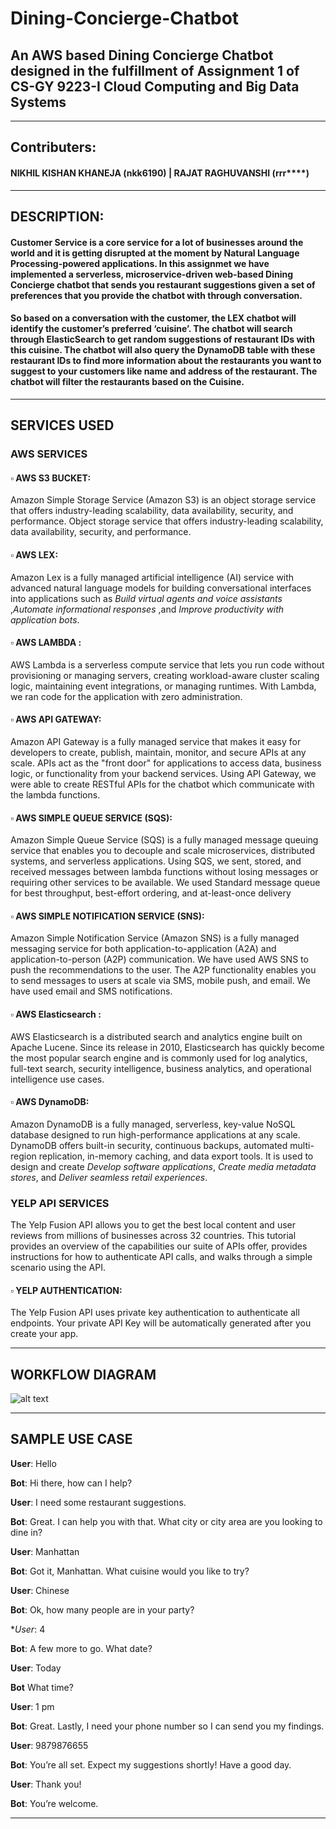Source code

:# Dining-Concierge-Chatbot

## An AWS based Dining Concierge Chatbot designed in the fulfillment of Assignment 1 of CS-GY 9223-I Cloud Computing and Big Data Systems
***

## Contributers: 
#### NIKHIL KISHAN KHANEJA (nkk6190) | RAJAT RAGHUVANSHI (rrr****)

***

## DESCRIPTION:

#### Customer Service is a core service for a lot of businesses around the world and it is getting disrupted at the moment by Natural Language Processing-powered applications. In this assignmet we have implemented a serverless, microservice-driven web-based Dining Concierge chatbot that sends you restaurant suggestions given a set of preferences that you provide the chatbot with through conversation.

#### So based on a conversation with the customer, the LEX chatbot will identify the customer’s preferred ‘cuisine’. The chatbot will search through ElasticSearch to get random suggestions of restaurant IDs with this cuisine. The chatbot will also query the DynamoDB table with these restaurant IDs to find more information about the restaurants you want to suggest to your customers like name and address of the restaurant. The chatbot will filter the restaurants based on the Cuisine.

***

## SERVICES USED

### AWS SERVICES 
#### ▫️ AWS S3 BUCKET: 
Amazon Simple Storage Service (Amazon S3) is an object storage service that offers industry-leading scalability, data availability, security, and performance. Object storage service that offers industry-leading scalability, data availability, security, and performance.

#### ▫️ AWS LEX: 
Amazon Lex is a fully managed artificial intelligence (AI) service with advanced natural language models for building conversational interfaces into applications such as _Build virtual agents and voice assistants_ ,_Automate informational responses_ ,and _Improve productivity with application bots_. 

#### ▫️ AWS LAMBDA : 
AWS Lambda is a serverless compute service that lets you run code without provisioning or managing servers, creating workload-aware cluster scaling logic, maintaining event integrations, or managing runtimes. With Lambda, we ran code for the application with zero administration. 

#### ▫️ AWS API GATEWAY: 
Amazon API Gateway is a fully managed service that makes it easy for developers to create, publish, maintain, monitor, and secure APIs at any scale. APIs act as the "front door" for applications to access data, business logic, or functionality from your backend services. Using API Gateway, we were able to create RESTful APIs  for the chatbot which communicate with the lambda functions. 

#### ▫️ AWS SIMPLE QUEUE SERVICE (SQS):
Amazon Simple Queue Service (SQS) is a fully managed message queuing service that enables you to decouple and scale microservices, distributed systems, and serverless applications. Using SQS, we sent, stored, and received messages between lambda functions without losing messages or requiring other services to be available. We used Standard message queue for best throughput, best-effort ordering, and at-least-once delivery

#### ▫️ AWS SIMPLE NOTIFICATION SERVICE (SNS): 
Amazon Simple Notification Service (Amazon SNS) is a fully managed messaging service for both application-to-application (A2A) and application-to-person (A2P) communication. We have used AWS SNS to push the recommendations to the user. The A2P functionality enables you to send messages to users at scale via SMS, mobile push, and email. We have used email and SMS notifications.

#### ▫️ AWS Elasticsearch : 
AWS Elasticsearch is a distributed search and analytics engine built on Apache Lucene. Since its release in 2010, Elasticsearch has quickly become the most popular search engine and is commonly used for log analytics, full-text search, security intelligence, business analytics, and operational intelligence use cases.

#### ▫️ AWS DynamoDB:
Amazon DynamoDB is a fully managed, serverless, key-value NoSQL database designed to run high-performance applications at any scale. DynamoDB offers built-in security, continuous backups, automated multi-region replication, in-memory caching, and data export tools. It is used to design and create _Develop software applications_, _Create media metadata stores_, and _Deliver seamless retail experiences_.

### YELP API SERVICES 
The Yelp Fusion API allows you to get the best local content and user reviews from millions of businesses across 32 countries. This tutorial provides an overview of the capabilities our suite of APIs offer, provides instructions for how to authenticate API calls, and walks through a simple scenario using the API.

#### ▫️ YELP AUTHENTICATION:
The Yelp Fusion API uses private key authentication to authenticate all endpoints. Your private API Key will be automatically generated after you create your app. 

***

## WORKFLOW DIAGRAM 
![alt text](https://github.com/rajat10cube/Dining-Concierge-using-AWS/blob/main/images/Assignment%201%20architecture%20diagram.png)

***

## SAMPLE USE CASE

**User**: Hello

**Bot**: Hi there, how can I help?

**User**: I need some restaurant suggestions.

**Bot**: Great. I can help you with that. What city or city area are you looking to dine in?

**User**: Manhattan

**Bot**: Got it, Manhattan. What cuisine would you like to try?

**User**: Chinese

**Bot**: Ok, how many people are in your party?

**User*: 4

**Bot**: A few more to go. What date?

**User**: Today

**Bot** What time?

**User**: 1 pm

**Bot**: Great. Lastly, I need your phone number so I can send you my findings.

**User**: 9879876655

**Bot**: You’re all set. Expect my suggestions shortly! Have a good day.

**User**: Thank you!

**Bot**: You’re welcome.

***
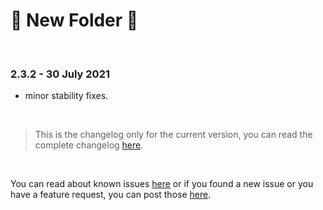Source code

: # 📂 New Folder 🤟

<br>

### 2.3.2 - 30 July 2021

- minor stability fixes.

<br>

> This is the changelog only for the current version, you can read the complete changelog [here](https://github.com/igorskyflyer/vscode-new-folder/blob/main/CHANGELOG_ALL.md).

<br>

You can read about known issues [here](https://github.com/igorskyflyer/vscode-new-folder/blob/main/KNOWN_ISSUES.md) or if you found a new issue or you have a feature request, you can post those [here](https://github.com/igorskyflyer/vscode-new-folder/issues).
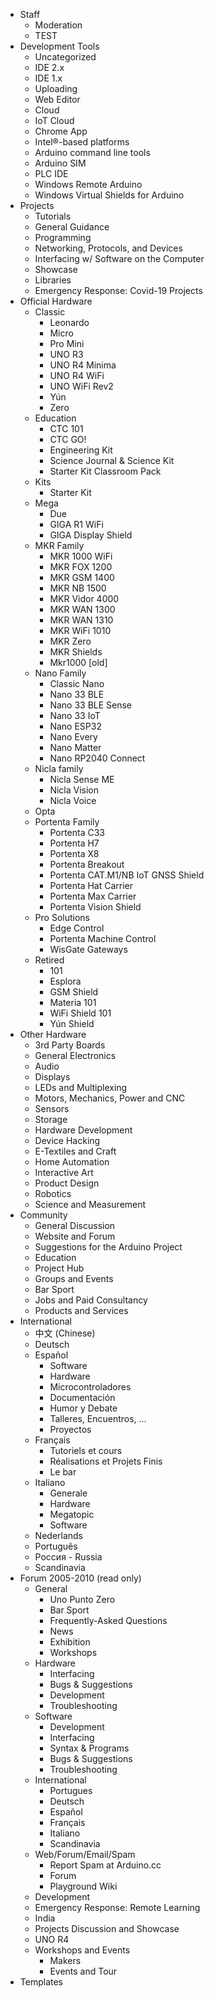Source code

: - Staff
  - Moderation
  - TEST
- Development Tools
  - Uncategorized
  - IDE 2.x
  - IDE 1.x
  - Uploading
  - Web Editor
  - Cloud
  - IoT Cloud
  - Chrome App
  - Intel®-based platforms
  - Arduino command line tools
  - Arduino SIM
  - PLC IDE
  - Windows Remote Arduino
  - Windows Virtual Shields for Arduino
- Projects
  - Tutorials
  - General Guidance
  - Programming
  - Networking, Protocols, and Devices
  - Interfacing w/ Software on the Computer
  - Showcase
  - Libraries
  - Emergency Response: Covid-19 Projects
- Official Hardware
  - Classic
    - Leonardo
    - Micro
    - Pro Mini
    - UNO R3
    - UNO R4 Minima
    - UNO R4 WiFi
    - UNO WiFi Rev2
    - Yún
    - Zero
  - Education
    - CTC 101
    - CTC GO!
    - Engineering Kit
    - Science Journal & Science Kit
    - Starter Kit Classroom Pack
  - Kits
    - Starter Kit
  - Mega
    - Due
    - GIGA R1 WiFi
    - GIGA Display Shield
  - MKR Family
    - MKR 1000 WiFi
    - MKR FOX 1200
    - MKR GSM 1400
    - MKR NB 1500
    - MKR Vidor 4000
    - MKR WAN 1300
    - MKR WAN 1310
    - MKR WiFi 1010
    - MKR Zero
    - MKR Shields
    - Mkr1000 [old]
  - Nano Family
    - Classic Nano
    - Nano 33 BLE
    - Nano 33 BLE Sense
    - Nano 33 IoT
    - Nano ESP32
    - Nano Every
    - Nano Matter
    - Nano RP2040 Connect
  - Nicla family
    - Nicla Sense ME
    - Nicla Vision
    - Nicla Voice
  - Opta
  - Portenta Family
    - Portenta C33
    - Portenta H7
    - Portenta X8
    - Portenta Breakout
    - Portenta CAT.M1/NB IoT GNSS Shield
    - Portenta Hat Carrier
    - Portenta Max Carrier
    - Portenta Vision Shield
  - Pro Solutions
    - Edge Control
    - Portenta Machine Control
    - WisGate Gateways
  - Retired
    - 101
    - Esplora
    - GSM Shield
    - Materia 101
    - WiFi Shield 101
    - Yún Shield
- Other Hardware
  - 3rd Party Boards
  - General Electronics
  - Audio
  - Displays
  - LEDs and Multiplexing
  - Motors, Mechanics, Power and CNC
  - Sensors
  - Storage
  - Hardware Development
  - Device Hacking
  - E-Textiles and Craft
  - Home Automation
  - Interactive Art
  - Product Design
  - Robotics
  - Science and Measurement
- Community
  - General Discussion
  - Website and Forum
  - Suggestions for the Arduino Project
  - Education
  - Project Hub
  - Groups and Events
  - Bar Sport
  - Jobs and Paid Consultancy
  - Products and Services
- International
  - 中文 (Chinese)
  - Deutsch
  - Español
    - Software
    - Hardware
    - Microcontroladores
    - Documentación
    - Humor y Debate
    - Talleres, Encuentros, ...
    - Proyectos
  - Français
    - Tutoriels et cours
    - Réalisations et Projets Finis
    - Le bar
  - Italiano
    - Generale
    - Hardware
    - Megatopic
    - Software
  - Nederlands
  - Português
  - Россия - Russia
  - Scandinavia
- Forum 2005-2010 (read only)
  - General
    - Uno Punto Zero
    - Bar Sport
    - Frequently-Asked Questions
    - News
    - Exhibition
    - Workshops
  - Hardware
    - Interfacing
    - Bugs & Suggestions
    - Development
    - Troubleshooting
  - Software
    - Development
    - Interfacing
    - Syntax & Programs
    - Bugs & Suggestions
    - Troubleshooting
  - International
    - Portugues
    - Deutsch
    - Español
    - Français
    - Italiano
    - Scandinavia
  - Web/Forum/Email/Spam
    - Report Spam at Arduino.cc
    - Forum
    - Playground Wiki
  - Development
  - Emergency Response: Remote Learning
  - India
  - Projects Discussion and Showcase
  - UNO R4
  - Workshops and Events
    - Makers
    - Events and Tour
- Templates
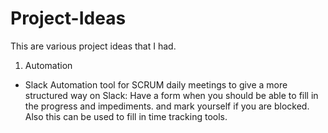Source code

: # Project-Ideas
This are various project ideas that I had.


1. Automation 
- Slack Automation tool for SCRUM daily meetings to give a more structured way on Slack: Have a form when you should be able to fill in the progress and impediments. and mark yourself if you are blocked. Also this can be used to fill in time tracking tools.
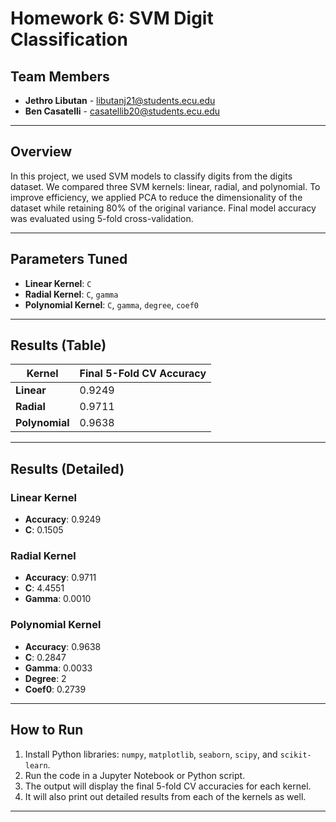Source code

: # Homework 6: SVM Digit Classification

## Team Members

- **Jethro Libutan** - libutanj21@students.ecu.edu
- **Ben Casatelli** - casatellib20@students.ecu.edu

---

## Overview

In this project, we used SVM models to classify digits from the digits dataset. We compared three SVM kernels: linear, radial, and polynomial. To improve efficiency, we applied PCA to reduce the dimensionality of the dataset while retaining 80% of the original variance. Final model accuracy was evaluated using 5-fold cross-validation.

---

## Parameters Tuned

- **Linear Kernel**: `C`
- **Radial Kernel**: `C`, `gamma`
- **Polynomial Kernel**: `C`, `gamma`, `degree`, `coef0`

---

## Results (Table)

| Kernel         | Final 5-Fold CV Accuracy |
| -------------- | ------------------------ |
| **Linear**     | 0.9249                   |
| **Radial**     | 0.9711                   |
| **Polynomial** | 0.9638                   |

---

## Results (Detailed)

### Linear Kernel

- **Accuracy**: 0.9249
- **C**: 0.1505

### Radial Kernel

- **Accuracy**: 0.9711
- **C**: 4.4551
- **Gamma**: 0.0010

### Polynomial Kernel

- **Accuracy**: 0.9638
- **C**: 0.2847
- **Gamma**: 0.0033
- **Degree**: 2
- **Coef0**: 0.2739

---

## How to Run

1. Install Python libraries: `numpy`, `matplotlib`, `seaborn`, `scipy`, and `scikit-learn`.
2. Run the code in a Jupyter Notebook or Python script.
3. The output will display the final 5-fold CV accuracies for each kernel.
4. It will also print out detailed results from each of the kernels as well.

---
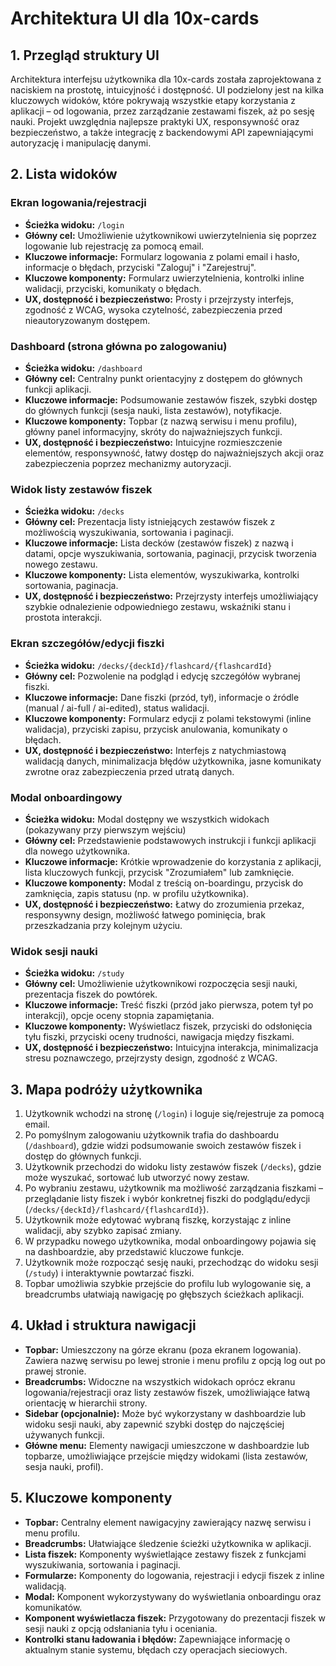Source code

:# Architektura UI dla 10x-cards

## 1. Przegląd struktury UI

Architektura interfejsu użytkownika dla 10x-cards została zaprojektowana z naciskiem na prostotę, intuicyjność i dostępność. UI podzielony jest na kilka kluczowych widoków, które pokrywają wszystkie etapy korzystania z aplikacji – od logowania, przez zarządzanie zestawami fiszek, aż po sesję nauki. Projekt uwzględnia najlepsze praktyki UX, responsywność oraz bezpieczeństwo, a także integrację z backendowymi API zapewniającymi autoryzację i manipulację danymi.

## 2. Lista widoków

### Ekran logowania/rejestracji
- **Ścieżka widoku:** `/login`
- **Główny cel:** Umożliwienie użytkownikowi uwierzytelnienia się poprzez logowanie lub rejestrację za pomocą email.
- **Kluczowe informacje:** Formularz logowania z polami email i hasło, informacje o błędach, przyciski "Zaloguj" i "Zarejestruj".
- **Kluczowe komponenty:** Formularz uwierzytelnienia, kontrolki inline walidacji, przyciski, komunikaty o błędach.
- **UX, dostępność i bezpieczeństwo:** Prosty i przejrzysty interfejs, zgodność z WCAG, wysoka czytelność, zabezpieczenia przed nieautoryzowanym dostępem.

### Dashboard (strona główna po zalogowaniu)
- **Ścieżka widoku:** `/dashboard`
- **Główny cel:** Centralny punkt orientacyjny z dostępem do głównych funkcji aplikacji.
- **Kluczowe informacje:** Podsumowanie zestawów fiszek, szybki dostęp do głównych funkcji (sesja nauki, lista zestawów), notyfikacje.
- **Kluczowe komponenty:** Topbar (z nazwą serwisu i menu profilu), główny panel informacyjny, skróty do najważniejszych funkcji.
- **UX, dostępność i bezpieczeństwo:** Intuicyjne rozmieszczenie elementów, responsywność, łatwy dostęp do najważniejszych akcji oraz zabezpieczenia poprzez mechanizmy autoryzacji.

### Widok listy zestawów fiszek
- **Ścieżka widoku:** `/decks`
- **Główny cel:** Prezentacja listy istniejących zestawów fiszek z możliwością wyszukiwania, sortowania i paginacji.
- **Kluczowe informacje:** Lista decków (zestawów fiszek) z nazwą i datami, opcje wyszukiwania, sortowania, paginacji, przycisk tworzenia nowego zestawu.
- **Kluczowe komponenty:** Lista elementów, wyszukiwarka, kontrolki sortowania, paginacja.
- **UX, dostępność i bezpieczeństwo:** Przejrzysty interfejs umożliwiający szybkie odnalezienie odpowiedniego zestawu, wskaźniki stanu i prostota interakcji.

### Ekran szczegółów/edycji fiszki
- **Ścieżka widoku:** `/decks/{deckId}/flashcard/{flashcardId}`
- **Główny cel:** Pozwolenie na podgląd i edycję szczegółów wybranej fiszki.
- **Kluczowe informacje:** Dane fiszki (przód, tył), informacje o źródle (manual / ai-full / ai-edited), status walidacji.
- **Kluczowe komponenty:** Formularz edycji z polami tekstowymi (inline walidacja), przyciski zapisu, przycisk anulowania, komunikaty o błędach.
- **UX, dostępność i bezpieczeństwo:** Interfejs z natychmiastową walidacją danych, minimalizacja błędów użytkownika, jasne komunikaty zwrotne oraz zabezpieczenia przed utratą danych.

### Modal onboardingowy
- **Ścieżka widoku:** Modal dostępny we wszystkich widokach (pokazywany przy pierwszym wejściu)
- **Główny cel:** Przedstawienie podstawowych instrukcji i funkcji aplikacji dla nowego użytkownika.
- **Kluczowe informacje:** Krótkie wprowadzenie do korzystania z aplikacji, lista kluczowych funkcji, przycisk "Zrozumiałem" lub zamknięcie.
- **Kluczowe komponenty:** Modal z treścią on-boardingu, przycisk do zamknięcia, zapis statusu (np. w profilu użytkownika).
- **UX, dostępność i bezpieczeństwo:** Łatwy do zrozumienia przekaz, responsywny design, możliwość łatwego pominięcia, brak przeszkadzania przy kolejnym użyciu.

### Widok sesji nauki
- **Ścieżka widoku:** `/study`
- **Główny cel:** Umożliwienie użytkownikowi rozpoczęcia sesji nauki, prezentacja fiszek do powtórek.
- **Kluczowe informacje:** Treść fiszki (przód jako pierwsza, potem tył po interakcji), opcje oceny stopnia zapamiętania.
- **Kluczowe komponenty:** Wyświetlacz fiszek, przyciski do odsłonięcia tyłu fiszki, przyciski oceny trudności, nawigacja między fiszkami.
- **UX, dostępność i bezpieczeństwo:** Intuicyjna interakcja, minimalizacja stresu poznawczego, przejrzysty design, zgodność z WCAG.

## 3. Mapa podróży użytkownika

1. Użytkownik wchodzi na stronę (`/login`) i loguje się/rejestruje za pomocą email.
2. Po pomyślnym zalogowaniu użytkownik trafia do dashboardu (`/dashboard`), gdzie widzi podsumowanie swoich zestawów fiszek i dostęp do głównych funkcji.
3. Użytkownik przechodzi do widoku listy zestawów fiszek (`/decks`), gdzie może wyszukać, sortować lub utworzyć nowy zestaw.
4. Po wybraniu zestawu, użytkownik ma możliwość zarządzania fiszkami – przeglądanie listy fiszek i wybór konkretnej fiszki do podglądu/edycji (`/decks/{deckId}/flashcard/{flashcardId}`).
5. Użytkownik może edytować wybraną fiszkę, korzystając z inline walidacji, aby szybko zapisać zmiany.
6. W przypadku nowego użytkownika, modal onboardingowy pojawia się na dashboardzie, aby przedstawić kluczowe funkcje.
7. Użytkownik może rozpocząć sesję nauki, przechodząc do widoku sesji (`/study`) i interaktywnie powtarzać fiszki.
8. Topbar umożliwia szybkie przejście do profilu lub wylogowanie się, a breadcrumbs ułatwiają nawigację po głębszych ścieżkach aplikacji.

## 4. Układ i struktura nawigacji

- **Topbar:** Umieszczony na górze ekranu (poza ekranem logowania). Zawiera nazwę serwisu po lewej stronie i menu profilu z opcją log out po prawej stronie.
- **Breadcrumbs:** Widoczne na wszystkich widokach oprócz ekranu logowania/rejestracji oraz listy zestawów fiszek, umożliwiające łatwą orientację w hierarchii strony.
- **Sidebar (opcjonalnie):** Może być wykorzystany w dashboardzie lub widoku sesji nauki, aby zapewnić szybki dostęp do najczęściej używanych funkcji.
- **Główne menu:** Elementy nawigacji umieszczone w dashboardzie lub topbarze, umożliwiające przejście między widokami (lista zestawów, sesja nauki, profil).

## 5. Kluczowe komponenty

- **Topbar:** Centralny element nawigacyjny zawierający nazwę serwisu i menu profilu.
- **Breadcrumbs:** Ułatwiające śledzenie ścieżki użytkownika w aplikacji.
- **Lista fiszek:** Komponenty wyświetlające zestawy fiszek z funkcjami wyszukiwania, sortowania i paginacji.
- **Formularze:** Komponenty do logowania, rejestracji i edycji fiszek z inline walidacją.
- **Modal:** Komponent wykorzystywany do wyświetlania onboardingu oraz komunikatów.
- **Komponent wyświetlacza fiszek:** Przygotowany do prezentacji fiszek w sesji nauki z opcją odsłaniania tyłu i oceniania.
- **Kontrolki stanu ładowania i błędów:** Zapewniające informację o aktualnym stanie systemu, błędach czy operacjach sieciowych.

--------------------------------

- TASK STATEMENT -
Only one stretch of the entries above is wanted: the lines from the one containing "- Science Journal & Science Kit" through the one containing "- MKR NB 1500". Please reproduce it exactly.

- COMPLETED EXERCISE -
    - Science Journal & Science Kit
    - Starter Kit Classroom Pack
  - Kits
    - Starter Kit
  - Mega
    - Due
    - GIGA R1 WiFi
    - GIGA Display Shield
  - MKR Family
    - MKR 1000 WiFi
    - MKR FOX 1200
    - MKR GSM 1400
    - MKR NB 1500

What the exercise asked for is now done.